◆ THE DATA
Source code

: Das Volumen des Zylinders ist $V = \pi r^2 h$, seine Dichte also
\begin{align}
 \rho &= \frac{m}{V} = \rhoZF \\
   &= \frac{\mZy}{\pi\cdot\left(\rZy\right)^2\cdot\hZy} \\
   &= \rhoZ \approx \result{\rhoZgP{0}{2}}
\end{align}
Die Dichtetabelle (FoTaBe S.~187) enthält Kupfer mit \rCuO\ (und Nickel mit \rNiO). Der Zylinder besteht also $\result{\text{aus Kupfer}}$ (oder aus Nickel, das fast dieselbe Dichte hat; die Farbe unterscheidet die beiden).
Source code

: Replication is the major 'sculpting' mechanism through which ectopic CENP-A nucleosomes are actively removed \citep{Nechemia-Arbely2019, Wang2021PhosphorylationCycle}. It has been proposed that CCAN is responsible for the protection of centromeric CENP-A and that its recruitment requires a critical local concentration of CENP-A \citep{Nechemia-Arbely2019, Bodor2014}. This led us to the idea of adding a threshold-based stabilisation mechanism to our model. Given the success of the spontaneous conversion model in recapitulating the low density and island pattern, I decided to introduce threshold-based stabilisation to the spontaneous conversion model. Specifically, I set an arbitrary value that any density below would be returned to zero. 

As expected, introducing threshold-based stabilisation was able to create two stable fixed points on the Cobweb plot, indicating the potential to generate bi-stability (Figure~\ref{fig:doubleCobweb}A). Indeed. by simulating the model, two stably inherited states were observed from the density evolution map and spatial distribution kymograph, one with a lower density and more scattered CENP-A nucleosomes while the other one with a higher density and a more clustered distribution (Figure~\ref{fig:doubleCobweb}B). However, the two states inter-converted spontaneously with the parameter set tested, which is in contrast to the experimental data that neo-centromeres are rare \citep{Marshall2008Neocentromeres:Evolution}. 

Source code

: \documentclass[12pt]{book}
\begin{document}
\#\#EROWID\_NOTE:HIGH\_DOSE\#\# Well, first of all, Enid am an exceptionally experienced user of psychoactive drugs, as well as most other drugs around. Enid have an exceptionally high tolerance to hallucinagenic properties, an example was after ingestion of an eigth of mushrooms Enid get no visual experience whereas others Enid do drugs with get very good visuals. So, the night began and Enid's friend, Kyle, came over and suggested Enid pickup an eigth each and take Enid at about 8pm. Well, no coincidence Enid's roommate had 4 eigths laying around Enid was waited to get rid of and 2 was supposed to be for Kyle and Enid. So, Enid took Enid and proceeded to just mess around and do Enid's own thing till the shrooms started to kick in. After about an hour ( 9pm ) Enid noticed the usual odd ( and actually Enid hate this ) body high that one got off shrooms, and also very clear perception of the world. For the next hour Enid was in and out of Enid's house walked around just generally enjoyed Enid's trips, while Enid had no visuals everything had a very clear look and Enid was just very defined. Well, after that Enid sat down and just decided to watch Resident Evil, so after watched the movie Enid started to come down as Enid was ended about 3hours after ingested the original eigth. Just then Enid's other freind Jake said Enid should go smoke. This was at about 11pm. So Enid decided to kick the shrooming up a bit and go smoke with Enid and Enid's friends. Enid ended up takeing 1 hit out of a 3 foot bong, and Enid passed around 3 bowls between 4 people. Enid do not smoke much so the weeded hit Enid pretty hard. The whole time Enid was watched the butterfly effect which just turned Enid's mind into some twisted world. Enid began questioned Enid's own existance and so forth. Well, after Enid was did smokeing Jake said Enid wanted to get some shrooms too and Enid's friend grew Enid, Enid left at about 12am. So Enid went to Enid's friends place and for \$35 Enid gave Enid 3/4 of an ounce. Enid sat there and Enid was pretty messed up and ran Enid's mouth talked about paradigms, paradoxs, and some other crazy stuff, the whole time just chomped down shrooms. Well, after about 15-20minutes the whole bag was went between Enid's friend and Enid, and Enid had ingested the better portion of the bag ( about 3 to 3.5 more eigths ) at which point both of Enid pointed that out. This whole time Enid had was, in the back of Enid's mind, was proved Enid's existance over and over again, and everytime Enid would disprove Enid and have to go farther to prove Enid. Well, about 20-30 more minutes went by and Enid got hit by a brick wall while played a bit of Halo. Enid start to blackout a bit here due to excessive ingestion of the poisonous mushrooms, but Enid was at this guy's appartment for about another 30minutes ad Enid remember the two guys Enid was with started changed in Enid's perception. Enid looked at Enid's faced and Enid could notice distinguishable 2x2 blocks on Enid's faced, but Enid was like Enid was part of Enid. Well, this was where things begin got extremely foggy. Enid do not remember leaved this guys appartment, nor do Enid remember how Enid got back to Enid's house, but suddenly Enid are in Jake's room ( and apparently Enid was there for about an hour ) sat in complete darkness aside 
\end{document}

◆ REQUIREMENT
Nothing in the entries may be left out; each line is to be output exactly.

◆ ANSWER SPACE
Source code

: Das Volumen des Zylinders ist $V = \pi r^2 h$, seine Dichte also
\begin{align}
 \rho &= \frac{m}{V} = \rhoZF \\
   &= \frac{\mZy}{\pi\cdot\left(\rZy\right)^2\cdot\hZy} \\
   &= \rhoZ \approx \result{\rhoZgP{0}{2}}
\end{align}
Die Dichtetabelle (FoTaBe S.~187) enthält Kupfer mit \rCuO\ (und Nickel mit \rNiO). Der Zylinder besteht also $\result{\text{aus Kupfer}}$ (oder aus Nickel, das fast dieselbe Dichte hat; die Farbe unterscheidet die beiden).
Source code

: Replication is the major 'sculpting' mechanism through which ectopic CENP-A nucleosomes are actively removed \citep{Nechemia-Arbely2019, Wang2021PhosphorylationCycle}. It has been proposed that CCAN is responsible for the protection of centromeric CENP-A and that its recruitment requires a critical local concentration of CENP-A \citep{Nechemia-Arbely2019, Bodor2014}. This led us to the idea of adding a threshold-based stabilisation mechanism to our model. Given the success of the spontaneous conversion model in recapitulating the low density and island pattern, I decided to introduce threshold-based stabilisation to the spontaneous conversion model. Specifically, I set an arbitrary value that any density below would be returned to zero. 

As expected, introducing threshold-based stabilisation was able to create two stable fixed points on the Cobweb plot, indicating the potential to generate bi-stability (Figure~\ref{fig:doubleCobweb}A). Indeed. by simulating the model, two stably inherited states were observed from the density evolution map and spatial distribution kymograph, one with a lower density and more scattered CENP-A nucleosomes while the other one with a higher density and a more clustered distribution (Figure~\ref{fig:doubleCobweb}B). However, the two states inter-converted spontaneously with the parameter set tested, which is in contrast to the experimental data that neo-centromeres are rare \citep{Marshall2008Neocentromeres:Evolution}. 

Source code

: \documentclass[12pt]{book}
\begin{document}
\#\#EROWID\_NOTE:HIGH\_DOSE\#\# Well, first of all, Enid am an exceptionally experienced user of psychoactive drugs, as well as most other drugs around. Enid have an exceptionally high tolerance to hallucinagenic properties, an example was after ingestion of an eigth of mushrooms Enid get no visual experience whereas others Enid do drugs with get very good visuals. So, the night began and Enid's friend, Kyle, came over and suggested Enid pickup an eigth each and take Enid at about 8pm. Well, no coincidence Enid's roommate had 4 eigths laying around Enid was waited to get rid of and 2 was supposed to be for Kyle and Enid. So, Enid took Enid and proceeded to just mess around and do Enid's own thing till the shrooms started to kick in. After about an hour ( 9pm ) Enid noticed the usual odd ( and actually Enid hate this ) body high that one got off shrooms, and also very clear perception of the world. For the next hour Enid was in and out of Enid's house walked around just generally enjoyed Enid's trips, while Enid had no visuals everything had a very clear look and Enid was just very defined. Well, after that Enid sat down and just decided to watch Resident Evil, so after watched the movie Enid started to come down as Enid was ended about 3hours after ingested the original eigth. Just then Enid's other freind Jake said Enid should go smoke. This was at about 11pm. So Enid decided to kick the shrooming up a bit and go smoke with Enid and Enid's friends. Enid ended up takeing 1 hit out of a 3 foot bong, and Enid passed around 3 bowls between 4 people. Enid do not smoke much so the weeded hit Enid pretty hard. The whole time Enid was watched the butterfly effect which just turned Enid's mind into some twisted world. Enid began questioned Enid's own existance and so forth. Well, after Enid was did smokeing Jake said Enid wanted to get some shrooms too and Enid's friend grew Enid, Enid left at about 12am. So Enid went to Enid's friends place and for \$35 Enid gave Enid 3/4 of an ounce. Enid sat there and Enid was pretty messed up and ran Enid's mouth talked about paradigms, paradoxs, and some other crazy stuff, the whole time just chomped down shrooms. Well, after about 15-20minutes the whole bag was went between Enid's friend and Enid, and Enid had ingested the better portion of the bag ( about 3 to 3.5 more eigths ) at which point both of Enid pointed that out. This whole time Enid had was, in the back of Enid's mind, was proved Enid's existance over and over again, and everytime Enid would disprove Enid and have to go farther to prove Enid. Well, about 20-30 more minutes went by and Enid got hit by a brick wall while played a bit of Halo. Enid start to blackout a bit here due to excessive ingestion of the poisonous mushrooms, but Enid was at this guy's appartment for about another 30minutes ad Enid remember the two guys Enid was with started changed in Enid's perception. Enid looked at Enid's faced and Enid could notice distinguishable 2x2 blocks on Enid's faced, but Enid was like Enid was part of Enid. Well, this was where things begin got extremely foggy. Enid do not remember leaved this guys appartment, nor do Enid remember how Enid got back to Enid's house, but suddenly Enid are in Jake's room ( and apparently Enid was there for about an hour ) sat in complete darkness aside 
\end{document}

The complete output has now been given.